■ Extracted entries:
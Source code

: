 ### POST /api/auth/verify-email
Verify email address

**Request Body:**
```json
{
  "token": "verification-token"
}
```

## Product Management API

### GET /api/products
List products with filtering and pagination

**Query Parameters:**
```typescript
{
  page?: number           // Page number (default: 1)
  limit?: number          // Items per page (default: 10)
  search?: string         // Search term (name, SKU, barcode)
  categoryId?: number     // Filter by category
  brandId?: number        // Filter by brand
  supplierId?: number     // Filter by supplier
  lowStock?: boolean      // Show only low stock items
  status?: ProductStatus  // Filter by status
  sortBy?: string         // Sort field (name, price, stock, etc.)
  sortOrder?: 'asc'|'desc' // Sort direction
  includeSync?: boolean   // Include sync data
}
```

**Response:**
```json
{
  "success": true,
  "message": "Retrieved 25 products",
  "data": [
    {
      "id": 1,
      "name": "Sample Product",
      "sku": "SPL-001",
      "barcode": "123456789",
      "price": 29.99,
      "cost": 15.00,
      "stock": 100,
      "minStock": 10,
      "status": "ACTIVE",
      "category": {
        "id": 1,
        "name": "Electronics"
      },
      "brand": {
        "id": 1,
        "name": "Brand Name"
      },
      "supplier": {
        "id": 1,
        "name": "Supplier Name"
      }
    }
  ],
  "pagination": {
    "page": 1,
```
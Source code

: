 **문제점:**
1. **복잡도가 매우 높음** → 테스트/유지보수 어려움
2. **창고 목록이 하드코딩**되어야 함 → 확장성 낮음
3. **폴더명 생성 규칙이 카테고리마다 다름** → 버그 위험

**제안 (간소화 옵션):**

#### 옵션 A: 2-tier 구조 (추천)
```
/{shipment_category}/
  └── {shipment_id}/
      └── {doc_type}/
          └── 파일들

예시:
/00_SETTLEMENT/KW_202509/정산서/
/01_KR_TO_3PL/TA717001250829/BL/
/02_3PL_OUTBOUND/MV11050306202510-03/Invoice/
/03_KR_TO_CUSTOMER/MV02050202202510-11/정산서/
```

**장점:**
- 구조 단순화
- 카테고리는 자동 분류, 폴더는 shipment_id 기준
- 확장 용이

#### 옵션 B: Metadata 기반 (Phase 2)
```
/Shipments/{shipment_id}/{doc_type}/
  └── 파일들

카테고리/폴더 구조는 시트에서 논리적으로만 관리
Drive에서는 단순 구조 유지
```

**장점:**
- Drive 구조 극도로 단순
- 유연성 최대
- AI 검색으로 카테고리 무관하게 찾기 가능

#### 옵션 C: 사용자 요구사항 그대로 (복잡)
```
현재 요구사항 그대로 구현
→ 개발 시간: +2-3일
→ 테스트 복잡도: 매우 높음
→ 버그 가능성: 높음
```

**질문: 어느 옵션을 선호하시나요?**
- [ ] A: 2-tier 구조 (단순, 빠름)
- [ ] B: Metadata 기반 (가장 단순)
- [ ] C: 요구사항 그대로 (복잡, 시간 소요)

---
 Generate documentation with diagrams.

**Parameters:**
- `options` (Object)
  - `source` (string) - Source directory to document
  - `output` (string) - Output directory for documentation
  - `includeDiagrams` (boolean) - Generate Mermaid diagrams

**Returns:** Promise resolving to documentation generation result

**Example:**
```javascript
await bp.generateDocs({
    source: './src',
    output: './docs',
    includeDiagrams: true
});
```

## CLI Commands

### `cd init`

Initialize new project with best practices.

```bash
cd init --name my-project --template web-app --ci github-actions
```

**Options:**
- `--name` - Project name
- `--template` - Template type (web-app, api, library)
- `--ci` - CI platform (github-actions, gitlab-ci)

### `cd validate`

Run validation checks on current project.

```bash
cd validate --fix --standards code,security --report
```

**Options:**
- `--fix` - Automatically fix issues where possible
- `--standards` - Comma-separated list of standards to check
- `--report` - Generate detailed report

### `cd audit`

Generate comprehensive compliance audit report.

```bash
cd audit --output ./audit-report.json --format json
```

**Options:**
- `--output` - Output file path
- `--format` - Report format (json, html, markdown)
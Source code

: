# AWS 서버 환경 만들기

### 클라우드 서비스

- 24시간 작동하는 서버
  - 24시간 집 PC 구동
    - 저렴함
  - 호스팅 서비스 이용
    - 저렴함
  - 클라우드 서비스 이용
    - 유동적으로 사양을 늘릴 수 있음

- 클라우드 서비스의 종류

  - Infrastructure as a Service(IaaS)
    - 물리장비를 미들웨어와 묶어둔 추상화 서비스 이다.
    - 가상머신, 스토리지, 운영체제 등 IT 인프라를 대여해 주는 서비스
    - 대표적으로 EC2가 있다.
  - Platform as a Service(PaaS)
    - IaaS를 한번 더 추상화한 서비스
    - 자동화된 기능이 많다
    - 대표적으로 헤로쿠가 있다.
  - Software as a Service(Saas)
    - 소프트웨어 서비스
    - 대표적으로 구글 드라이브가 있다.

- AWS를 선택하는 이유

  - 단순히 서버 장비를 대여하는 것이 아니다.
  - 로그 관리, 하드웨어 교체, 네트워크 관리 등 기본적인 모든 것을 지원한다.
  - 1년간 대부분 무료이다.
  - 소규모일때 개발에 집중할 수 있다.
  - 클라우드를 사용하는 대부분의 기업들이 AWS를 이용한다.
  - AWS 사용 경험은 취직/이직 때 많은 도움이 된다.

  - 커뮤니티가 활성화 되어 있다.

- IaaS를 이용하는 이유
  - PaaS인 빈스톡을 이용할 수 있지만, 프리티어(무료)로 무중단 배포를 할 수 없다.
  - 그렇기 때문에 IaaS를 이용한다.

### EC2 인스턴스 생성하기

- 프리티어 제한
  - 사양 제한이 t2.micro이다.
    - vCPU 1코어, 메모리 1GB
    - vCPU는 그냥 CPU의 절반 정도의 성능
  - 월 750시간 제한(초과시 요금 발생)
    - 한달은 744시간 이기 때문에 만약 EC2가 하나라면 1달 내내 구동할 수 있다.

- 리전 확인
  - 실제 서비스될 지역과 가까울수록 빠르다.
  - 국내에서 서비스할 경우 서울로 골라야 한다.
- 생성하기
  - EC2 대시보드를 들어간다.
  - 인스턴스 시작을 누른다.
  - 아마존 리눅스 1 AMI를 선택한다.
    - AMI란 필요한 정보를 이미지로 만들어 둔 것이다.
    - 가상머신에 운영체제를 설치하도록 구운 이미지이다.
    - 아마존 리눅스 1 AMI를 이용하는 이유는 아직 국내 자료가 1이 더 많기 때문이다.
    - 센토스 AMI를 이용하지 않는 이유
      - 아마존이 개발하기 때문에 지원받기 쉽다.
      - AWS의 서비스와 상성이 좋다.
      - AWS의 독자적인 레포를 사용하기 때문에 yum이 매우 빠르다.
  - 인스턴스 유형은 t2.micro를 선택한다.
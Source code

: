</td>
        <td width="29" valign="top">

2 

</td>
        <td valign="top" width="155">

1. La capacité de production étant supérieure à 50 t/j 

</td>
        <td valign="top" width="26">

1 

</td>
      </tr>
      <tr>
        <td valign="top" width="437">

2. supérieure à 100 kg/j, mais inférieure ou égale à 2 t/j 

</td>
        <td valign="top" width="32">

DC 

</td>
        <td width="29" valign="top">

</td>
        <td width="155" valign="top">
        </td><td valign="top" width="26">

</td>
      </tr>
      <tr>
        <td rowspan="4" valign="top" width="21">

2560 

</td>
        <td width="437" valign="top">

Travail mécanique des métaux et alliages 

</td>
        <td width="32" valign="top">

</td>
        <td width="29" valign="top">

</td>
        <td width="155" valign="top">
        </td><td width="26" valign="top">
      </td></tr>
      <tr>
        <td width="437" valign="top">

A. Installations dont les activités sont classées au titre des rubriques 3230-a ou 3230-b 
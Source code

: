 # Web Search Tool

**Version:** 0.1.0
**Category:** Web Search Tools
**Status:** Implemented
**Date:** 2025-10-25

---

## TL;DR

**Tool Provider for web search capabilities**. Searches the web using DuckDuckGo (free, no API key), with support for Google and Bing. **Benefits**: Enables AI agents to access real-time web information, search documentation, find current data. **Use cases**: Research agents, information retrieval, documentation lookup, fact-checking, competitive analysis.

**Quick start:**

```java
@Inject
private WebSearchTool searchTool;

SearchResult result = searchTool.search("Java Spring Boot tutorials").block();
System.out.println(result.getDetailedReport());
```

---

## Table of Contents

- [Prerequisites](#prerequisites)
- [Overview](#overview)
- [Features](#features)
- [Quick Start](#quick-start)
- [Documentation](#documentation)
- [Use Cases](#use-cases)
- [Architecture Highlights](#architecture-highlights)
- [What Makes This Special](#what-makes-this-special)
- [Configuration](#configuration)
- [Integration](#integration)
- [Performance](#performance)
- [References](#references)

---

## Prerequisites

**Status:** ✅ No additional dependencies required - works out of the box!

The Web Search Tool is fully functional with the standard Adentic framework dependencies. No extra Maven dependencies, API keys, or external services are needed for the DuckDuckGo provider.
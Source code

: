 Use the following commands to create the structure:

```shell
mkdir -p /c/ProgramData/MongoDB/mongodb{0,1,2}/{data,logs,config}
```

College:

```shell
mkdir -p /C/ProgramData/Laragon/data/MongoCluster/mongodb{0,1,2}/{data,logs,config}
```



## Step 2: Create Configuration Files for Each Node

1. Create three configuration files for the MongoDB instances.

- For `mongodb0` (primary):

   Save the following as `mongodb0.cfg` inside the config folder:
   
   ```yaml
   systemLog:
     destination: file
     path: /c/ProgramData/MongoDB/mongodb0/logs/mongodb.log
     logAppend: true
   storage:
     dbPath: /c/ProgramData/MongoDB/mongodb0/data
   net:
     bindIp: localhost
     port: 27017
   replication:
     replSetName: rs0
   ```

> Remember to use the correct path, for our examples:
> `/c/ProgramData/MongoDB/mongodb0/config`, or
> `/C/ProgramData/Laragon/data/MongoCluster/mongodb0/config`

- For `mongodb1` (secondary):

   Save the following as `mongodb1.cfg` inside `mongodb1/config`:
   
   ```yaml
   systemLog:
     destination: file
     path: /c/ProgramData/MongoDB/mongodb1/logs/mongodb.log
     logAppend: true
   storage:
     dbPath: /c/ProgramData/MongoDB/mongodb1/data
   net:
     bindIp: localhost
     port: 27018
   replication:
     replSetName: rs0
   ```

■ Assignment:
For this exercise, repeat exactly the lines of the data above from the one with "- [Use Cases](#use-cases)" down to the one with "## Step 2: Create", both end lines included.

■ Response to this exercise:
- [Use Cases](#use-cases)
- [Architecture Highlights](#architecture-highlights)
- [What Makes This Special](#what-makes-this-special)
- [Configuration](#configuration)
- [Integration](#integration)
- [Performance](#performance)
- [References](#references)

---

## Prerequisites

**Status:** ✅ No additional dependencies required - works out of the box!

The Web Search Tool is fully functional with the standard Adentic framework dependencies. No extra Maven dependencies, API keys, or external services are needed for the DuckDuckGo provider.
Source code

: Use the following commands to create the structure:

```shell
mkdir -p /c/ProgramData/MongoDB/mongodb{0,1,2}/{data,logs,config}
```

College:

```shell
mkdir -p /C/ProgramData/Laragon/data/MongoCluster/mongodb{0,1,2}/{data,logs,config}
```



## Step 2: Create Configuration Files for Each Node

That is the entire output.